→ **WORK ITEM**
If a line in the data holds "accommodation", copy that line out in full.

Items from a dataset
§
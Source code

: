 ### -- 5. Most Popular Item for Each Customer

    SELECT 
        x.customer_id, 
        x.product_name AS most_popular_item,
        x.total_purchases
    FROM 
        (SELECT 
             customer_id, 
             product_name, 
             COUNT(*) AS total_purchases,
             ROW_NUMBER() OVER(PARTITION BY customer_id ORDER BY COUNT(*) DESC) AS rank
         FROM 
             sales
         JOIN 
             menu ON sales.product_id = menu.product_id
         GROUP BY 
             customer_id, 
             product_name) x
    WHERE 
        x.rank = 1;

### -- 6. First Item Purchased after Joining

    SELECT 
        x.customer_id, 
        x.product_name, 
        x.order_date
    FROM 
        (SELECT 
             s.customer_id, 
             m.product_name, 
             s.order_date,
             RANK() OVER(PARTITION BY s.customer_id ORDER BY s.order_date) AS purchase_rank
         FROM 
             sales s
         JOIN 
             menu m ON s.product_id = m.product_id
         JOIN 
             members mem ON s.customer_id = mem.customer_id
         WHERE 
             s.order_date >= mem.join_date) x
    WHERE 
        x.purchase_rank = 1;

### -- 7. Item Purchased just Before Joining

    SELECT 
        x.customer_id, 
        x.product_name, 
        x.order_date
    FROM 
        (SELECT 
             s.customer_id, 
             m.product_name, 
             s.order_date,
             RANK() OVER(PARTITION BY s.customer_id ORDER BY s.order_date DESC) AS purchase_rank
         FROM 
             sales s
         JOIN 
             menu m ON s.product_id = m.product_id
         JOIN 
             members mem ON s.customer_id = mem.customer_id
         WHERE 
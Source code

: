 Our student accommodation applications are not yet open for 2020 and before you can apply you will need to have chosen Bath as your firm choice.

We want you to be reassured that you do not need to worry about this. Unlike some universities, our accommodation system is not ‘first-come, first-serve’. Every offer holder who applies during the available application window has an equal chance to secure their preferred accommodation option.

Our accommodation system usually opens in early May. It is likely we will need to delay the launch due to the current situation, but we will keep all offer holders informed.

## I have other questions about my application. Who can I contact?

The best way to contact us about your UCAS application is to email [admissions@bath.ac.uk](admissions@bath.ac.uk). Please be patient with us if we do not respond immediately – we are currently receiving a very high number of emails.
§
→ **WORKED SOLUTION**
: Our student accommodation applications are not yet open for 2020 and before you can apply you will need to have chosen Bath as your firm choice.
We want you to be reassured that you do not need to worry about this. Unlike some universities, our accommodation system is not ‘first-come, first-serve’. Every offer holder who applies during the available application window has an equal chance to secure their preferred accommodation option.
Our accommodation system usually opens in early May. It is likely we will need to delay the launch due to the current situation, but we will keep all offer holders informed.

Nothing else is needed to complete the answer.